You may think wearing a suit with a bold pattern is ostentatious or attention-seeking. Still, the truth is that most people like some personality, as opposed to the “boring” old socially acceptable gray. The first day or two after you’ve embraced a brighter, more eye-catching fashion choice might be uncomfortable. Still, you’ll soon realize others are usually indifferent or go out of their way to show appreciation and support for your unique style. You may even be perceived as more confident, especially after you ease into the enjoyment of expressing yourself through your attire. 

Here are some examples to spice up your next pub crawl or day at the horse track:

  • Herringbone Pattern: A series of repeating slanted lines that form a “v” pattern that resembles the bones of a fish, this design is among the oldest traditional suit patterns.

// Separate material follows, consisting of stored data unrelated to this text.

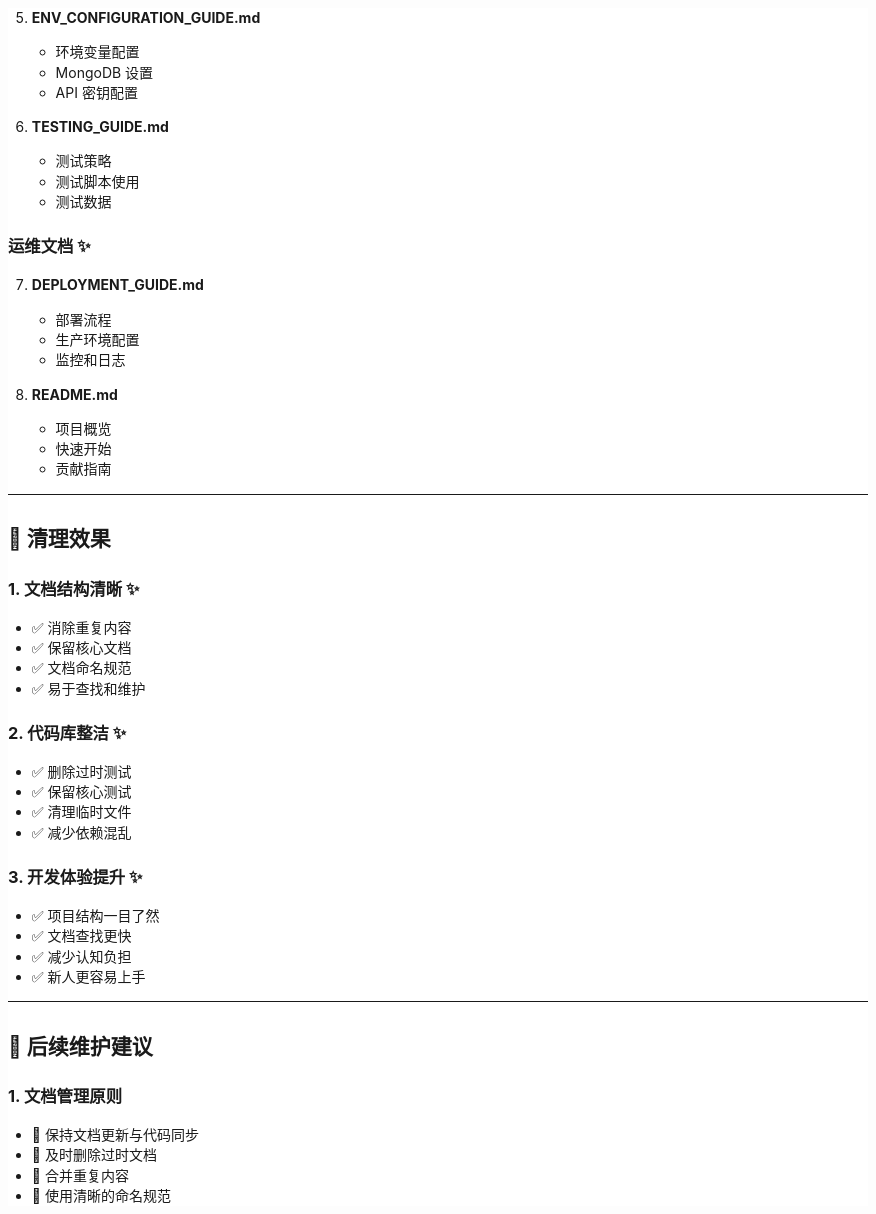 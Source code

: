5. **ENV_CONFIGURATION_GUIDE.md**
   - 环境变量配置
   - MongoDB 设置
   - API 密钥配置

6. **TESTING_GUIDE.md**
   - 测试策略
   - 测试脚本使用
   - 测试数据

### 运维文档 ✨
7. **DEPLOYMENT_GUIDE.md**
   - 部署流程
   - 生产环境配置
   - 监控和日志

8. **README.md**
   - 项目概览
   - 快速开始
   - 贡献指南

---

## 🎉 清理效果

### 1. 文档结构清晰 ✨
- ✅ 消除重复内容
- ✅ 保留核心文档
- ✅ 文档命名规范
- ✅ 易于查找和维护

### 2. 代码库整洁 ✨
- ✅ 删除过时测试
- ✅ 保留核心测试
- ✅ 清理临时文件
- ✅ 减少依赖混乱

### 3. 开发体验提升 ✨
- ✅ 项目结构一目了然
- ✅ 文档查找更快
- ✅ 减少认知负担
- ✅ 新人更容易上手

---

## 🔄 后续维护建议

### 1. 文档管理原则
- 📝 保持文档更新与代码同步
- 📝 及时删除过时文档
- 📝 合并重复内容
- 📝 使用清晰的命名规范
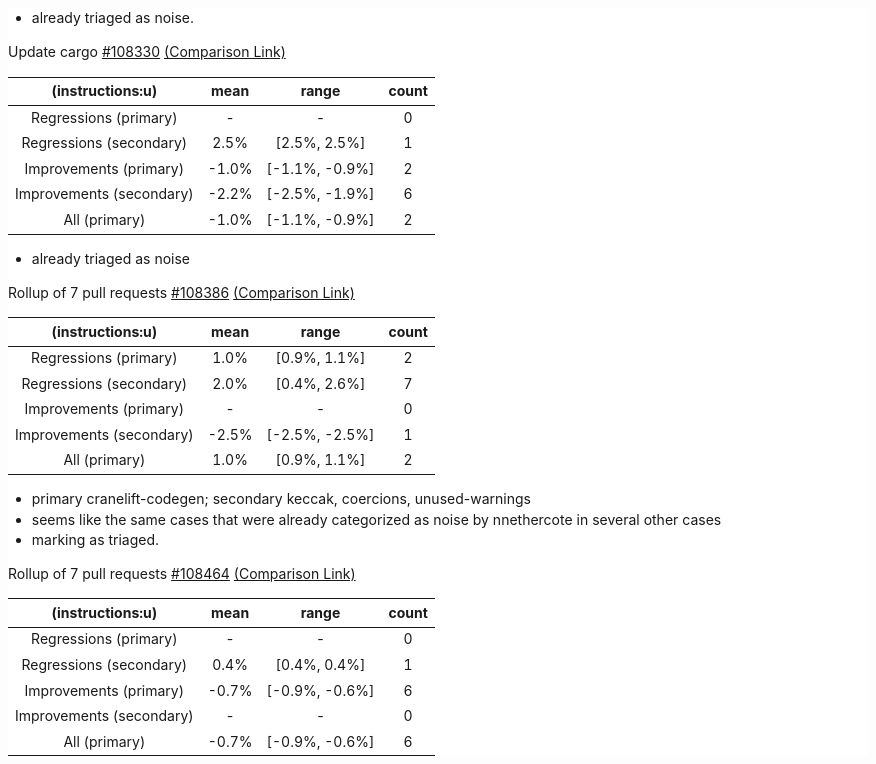 * already triaged as noise.

Update cargo [#108330](https://github.com/rust-lang/rust/pull/108330) [(Comparison Link)](https://perf.rust-lang.org/compare.html?start=0978711950b77582e4f8f334f6e9848d48ab7790&end=8b1dbf728add722d4db894b9b986ec24e1cdb0a1&stat=instructions:u)

| (instructions:u)         | mean  | range          | count |
|:------------------------:|:-----:|:--------------:|:-----:|
| Regressions (primary)    | -     | -              | 0     |
| Regressions (secondary)  | 2.5%  | [2.5%, 2.5%]   | 1     |
| Improvements (primary)   | -1.0% | [-1.1%, -0.9%] | 2     |
| Improvements (secondary) | -2.2% | [-2.5%, -1.9%] | 6     |
| All  (primary)           | -1.0% | [-1.1%, -0.9%] | 2     |

* already triaged as noise

Rollup of 7 pull requests [#108386](https://github.com/rust-lang/rust/pull/108386) [(Comparison Link)](https://perf.rust-lang.org/compare.html?start=8b1dbf728add722d4db894b9b986ec24e1cdb0a1&end=eb909d81464900597b91f3bbf2a6bef10006c9ff&stat=instructions:u)

| (instructions:u)         | mean  | range          | count |
|:------------------------:|:-----:|:--------------:|:-----:|
| Regressions (primary)    | 1.0%  | [0.9%, 1.1%]   | 2     |
| Regressions (secondary)  | 2.0%  | [0.4%, 2.6%]   | 7     |
| Improvements (primary)   | -     | -              | 0     |
| Improvements (secondary) | -2.5% | [-2.5%, -2.5%] | 1     |
| All  (primary)           | 1.0%  | [0.9%, 1.1%]   | 2     |

* primary cranelift-codegen; secondary keccak, coercions, unused-warnings
* seems like the same cases that were already categorized as noise by nnethercote in several other cases
* marking as triaged.

Rollup of 7 pull requests [#108464](https://github.com/rust-lang/rust/pull/108464) [(Comparison Link)](https://perf.rust-lang.org/compare.html?start=34e6673a0473e90ef01a18eb575392c9e3859747&end=f37f9f6512cb6b295acb70938302704a80c29b2b&stat=instructions:u)

| (instructions:u)         | mean  | range          | count |
|:------------------------:|:-----:|:--------------:|:-----:|
| Regressions (primary)    | -     | -              | 0     |
| Regressions (secondary)  | 0.4%  | [0.4%, 0.4%]   | 1     |
| Improvements (primary)   | -0.7% | [-0.9%, -0.6%] | 6     |
| Improvements (secondary) | -     | -              | 0     |
| All  (primary)           | -0.7% | [-0.9%, -0.6%] | 6     |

Modern takes include unique colour combinations and a smaller shinier weave. 
  • Plaid or Tartan: Hearkening back to the complex checkered patterns made famous by Scottish clansmen, these patterns come in a wide array of colours and textures. A plaid jacket with a neutral oxford button-down and accent pocket square is a knockout look that doesn’t require committing to the whole bit. 
  • Windowpane: Windowpane patterns, a widely spaced simplistic grid, are found on smart, modern-looking suits in highrise boardrooms and are a mainstream option to go with for your first foray into bold patterns. 

Pinstripe Suit

When envisioning a pinstripe suit, the first things that come to mind are those 1920’s gangsters toting violin cases full of lead, sporting crisp fedoras, and smooth-talking their way out of trouble with the coppers. This association gives the pattern a roguish Gotham City retro flair, but pinstripes adorn the suits of world leaders, famous actors, and other well-dressed icons everywhere. The fact that pinstripes remain one of the dominant suit patterns is a testament to its timeless, sartorial qualities.

The three-piece pinstripe is best suited for more formal events, like a wedding or upscale dinner party. A lengthy vertical pattern serves to create a slimmer silhouette and also makes you look taller. This can be a problem for string beans that don’t wish to accentuate their circus-like proportions, but shorter dudes can certainly benefit from the visual effect.  

There are a ton of ways to pull off a pinstripe suit. Individual pieces can be integrated into more casual attire, like pairing with a plain trouser and a dark turtle neck. A word of caution: be careful mixing patterns, as pinstripes tend to only go with a limited range of other looks. You don’t want to end up looking like you’ve assembled a hodgepodge outfit from the local tailor’s dumpster.